***** SUPPLIED RECORDS

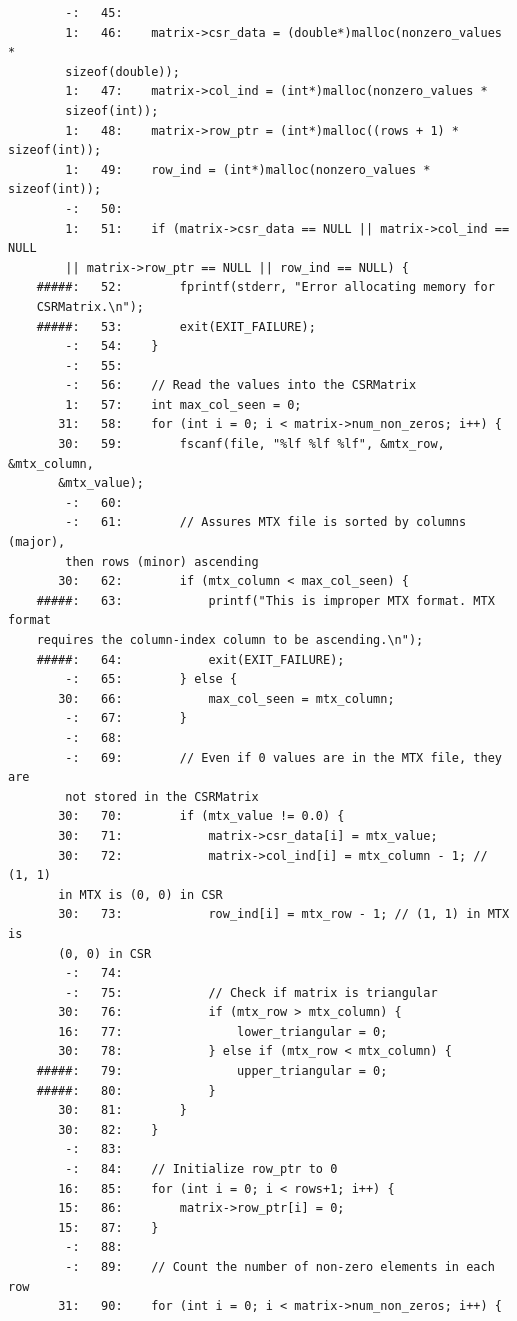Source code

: \documentclass[12pt]{article}
\begin{document}
\begin{mdframed}[style=myboxstyleTerminal1]
\begin{verbatim}
        -:   45:
        1:   46:    matrix->csr_data = (double*)malloc(nonzero_values * 
        sizeof(double));
        1:   47:    matrix->col_ind = (int*)malloc(nonzero_values * 
        sizeof(int));
        1:   48:    matrix->row_ptr = (int*)malloc((rows + 1) * sizeof(int));
        1:   49:    row_ind = (int*)malloc(nonzero_values * sizeof(int));
        -:   50:
        1:   51:    if (matrix->csr_data == NULL || matrix->col_ind == NULL
        || matrix->row_ptr == NULL || row_ind == NULL) {
    #####:   52:        fprintf(stderr, "Error allocating memory for 
    CSRMatrix.\n");
    #####:   53:        exit(EXIT_FAILURE);
        -:   54:    }
        -:   55:
        -:   56:    // Read the values into the CSRMatrix
        1:   57:    int max_col_seen = 0;
       31:   58:    for (int i = 0; i < matrix->num_non_zeros; i++) {
       30:   59:        fscanf(file, "%lf %lf %lf", &mtx_row, &mtx_column, 
       &mtx_value);
        -:   60:
        -:   61:        // Assures MTX file is sorted by columns (major), 
        then rows (minor) ascending
       30:   62:        if (mtx_column < max_col_seen) {
    #####:   63:            printf("This is improper MTX format. MTX format 
    requires the column-index column to be ascending.\n");
    #####:   64:            exit(EXIT_FAILURE);
        -:   65:        } else {
       30:   66:            max_col_seen = mtx_column;
        -:   67:        }
        -:   68:
        -:   69:        // Even if 0 values are in the MTX file, they are 
        not stored in the CSRMatrix
       30:   70:        if (mtx_value != 0.0) {
       30:   71:            matrix->csr_data[i] = mtx_value;
       30:   72:            matrix->col_ind[i] = mtx_column - 1; // (1, 1) 
       in MTX is (0, 0) in CSR
       30:   73:            row_ind[i] = mtx_row - 1; // (1, 1) in MTX is 
       (0, 0) in CSR
        -:   74:
        -:   75:            // Check if matrix is triangular
       30:   76:            if (mtx_row > mtx_column) {
       16:   77:                lower_triangular = 0;
       30:   78:            } else if (mtx_row < mtx_column) {
    #####:   79:                upper_triangular = 0;
    #####:   80:            }
       30:   81:        }
       30:   82:    }
        -:   83:
        -:   84:    // Initialize row_ptr to 0
       16:   85:    for (int i = 0; i < rows+1; i++) {
       15:   86:        matrix->row_ptr[i] = 0;
       15:   87:    }
        -:   88:
        -:   89:    // Count the number of non-zero elements in each row
       31:   90:    for (int i = 0; i < matrix->num_non_zeros; i++) {

\end{verbatim}
\end{mdframed}
\end{document}
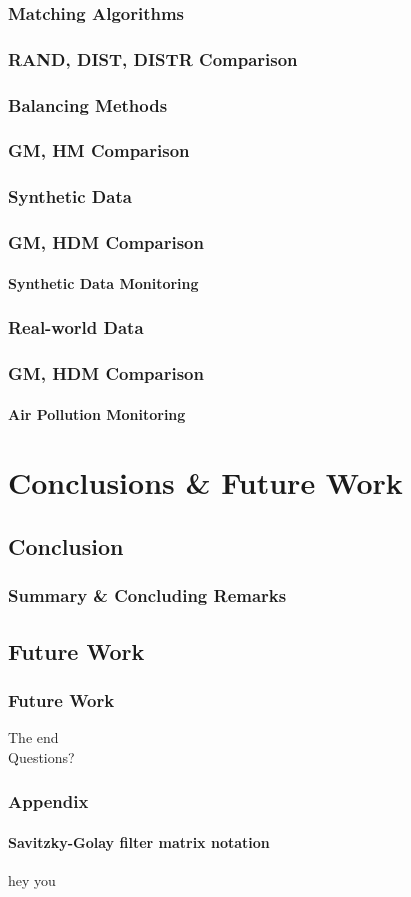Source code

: \documentclass[hyperref={pdfpagelabels=false}]{beamer}
\begin{document}
\subsubsection*{ Matching Algorithms}
\begin{frame} \frametitle{RAND, DIST, DISTR Comparison}

\end{frame}
\subsubsection*{Balancing Methods}
\begin{frame} \frametitle{GM, HM Comparison}

\end{frame}
\subsubsection*{Synthetic Data}
\begin{frame} \frametitle{GM, HDM Comparison}\framesubtitle{Synthetic Data Monitoring}

\end{frame}
\subsubsection*{Real-world Data}
\begin{frame} \frametitle{GM, HDM Comparison}\framesubtitle{Air Pollution Monitoring}

\end{frame}
\section{Conclusions \& Future Work}
\subsection{Conclusion}
\begin{frame} \frametitle{Summary \& Concluding Remarks}

\end{frame}
\subsection{Future Work}
\begin{frame} \frametitle{Future Work}

\end{frame}

\begin{frame}[plain]
\centering
The end\\
Questions?
\end{frame}

\begin{frame}[plain]\frametitle{Appendix}\framesubtitle{Savitzky-Golay filter matrix notation}
hey you
\end{frame}
\end{document}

**********

§ **WHAT YOU SHOULD DO**:
From the first line above to the last, copy the records exactly but omit the pictures.

§ **WRITTEN SOLUTION**:
Source code

: \documentclass[12pt]{article}
\begin{document}
\begin{mdframed}[style=myboxstyleTerminal1]
\begin{verbatim}
        -:   45:
        1:   46:    matrix->csr_data = (double*)malloc(nonzero_values * 
        sizeof(double));
        1:   47:    matrix->col_ind = (int*)malloc(nonzero_values * 
        sizeof(int));
        1:   48:    matrix->row_ptr = (int*)malloc((rows + 1) * sizeof(int));
        1:   49:    row_ind = (int*)malloc(nonzero_values * sizeof(int));
        -:   50:
        1:   51:    if (matrix->csr_data == NULL || matrix->col_ind == NULL
        || matrix->row_ptr == NULL || row_ind == NULL) {
    #####:   52:        fprintf(stderr, "Error allocating memory for 
    CSRMatrix.\n");
    #####:   53:        exit(EXIT_FAILURE);
        -:   54:    }
        -:   55:
        -:   56:    // Read the values into the CSRMatrix
        1:   57:    int max_col_seen = 0;
       31:   58:    for (int i = 0; i < matrix->num_non_zeros; i++) {
       30:   59:        fscanf(file, "%lf %lf %lf", &mtx_row, &mtx_column, 
       &mtx_value);
        -:   60:
        -:   61:        // Assures MTX file is sorted by columns (major), 
        then rows (minor) ascending
       30:   62:        if (mtx_column < max_col_seen) {
    #####:   63:            printf("This is improper MTX format. MTX format 
    requires the column-index column to be ascending.\n");
    #####:   64:            exit(EXIT_FAILURE);
        -:   65:        } else {
       30:   66:            max_col_seen = mtx_column;
        -:   67:        }
        -:   68:
        -:   69:        // Even if 0 values are in the MTX file, they are 
        not stored in the CSRMatrix
       30:   70:        if (mtx_value != 0.0) {
       30:   71:            matrix->csr_data[i] = mtx_value;
       30:   72:            matrix->col_ind[i] = mtx_column - 1; // (1, 1) 
       in MTX is (0, 0) in CSR
       30:   73:            row_ind[i] = mtx_row - 1; // (1, 1) in MTX is 
       (0, 0) in CSR
        -:   74:
        -:   75:            // Check if matrix is triangular
       30:   76:            if (mtx_row > mtx_column) {
       16:   77:                lower_triangular = 0;
       30:   78:            } else if (mtx_row < mtx_column) {
    #####:   79:                upper_triangular = 0;
    #####:   80:            }
       30:   81:        }
       30:   82:    }
        -:   83:
        -:   84:    // Initialize row_ptr to 0
       16:   85:    for (int i = 0; i < rows+1; i++) {
       15:   86:        matrix->row_ptr[i] = 0;
       15:   87:    }
        -:   88:
        -:   89:    // Count the number of non-zero elements in each row
       31:   90:    for (int i = 0; i < matrix->num_non_zeros; i++) {

\end{verbatim}
\end{mdframed}
\end{document}
Source code

: \documentclass[hyperref={pdfpagelabels=false}]{beamer}
\begin{document}
\subsubsection*{ Matching Algorithms}
\begin{frame} \frametitle{RAND, DIST, DISTR Comparison}

\end{frame}
\subsubsection*{Balancing Methods}
\begin{frame} \frametitle{GM, HM Comparison}

\end{frame}
\subsubsection*{Synthetic Data}
\begin{frame} \frametitle{GM, HDM Comparison}\framesubtitle{Synthetic Data Monitoring}

\end{frame}
\subsubsection*{Real-world Data}
\begin{frame} \frametitle{GM, HDM Comparison}\framesubtitle{Air Pollution Monitoring}

\end{frame}
\section{Conclusions \& Future Work}
\subsection{Conclusion}
\begin{frame} \frametitle{Summary \& Concluding Remarks}

\end{frame}
\subsection{Future Work}
\begin{frame} \frametitle{Future Work}

\end{frame}

\begin{frame}[plain]
\centering
The end\\
Questions?
\end{frame}

\begin{frame}[plain]\frametitle{Appendix}\framesubtitle{Savitzky-Golay filter matrix notation}
hey you
\end{frame}
\end{document}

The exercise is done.